One of my most gratifying moments is sitting at home with a cup of coffee after cleaning my house, with all the laundry done, the bills paid, and a pot of pinto beans and rice on the stove. No matter what’s going down around me, I get this feeling of optimism I wish I could keep forever.

“Yeah, I’ve got this,” I think to myself.

Making Room for New Ideas

The first week of January, I did this massive cleaning. I gave away, repurposed, or tossed lots and lots of stuff. I looked at my stuff and thought, “When was the last time I needed you? The last time I thought about you?” More than six months? Out you go. I got into it like a mad man. It was wild. After the big toss-out, I cleaned everything, moved more stuff around, and gave away more.
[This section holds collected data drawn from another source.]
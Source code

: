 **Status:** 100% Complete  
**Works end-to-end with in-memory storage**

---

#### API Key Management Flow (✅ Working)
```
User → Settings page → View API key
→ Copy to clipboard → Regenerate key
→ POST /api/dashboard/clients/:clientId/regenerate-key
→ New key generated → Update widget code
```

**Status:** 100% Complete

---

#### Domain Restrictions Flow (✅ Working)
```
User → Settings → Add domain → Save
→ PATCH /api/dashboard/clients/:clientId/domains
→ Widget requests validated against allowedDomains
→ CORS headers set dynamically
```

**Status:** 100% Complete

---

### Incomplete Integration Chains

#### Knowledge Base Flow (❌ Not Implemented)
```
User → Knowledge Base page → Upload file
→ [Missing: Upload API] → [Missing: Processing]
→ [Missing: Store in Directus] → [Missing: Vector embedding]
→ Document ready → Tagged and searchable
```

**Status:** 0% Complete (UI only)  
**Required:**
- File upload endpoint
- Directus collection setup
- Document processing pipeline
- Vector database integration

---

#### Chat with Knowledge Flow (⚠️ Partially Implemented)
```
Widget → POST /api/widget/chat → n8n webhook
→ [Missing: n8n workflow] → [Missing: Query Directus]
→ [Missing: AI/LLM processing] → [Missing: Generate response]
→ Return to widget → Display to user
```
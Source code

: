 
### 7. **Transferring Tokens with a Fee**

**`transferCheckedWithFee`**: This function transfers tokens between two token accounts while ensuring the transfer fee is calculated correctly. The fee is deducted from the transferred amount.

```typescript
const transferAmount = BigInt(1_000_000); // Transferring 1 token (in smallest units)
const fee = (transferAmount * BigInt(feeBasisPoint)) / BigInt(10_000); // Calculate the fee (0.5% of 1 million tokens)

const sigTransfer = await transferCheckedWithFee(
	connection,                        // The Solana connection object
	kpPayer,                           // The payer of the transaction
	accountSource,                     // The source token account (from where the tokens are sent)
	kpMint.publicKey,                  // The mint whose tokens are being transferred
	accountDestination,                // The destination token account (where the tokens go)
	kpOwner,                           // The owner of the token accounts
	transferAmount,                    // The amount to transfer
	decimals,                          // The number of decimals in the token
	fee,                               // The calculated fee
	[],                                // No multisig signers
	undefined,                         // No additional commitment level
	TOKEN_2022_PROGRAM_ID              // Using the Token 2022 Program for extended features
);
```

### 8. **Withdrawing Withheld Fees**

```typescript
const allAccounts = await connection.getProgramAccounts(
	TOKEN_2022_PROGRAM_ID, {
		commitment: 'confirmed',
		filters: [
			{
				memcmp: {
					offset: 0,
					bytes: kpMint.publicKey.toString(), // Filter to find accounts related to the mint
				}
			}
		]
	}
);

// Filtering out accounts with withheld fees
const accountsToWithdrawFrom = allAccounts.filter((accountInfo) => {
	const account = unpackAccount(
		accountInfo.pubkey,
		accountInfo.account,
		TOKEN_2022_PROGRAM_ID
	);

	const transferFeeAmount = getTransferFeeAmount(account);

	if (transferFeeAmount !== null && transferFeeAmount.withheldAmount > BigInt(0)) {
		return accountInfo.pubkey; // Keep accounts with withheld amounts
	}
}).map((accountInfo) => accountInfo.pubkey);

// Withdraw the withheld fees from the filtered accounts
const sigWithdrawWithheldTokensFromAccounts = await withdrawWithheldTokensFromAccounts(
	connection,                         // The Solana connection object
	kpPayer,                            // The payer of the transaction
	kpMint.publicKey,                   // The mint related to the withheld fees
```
As I sat sipping leftover Starbucks Christmas blend in my thinned-out dwellings, new ideas kept popping into my mind, like visualizing how to incorporate things I like into my work week. I planned a trip to Oaxaca, Mexico, made a healthy food shopping list, noticed words to “Dance Me to the End of Love” by Leonard Cohen I had never heard before. My creativity was soaring. And it was only coffee, girl, I swear.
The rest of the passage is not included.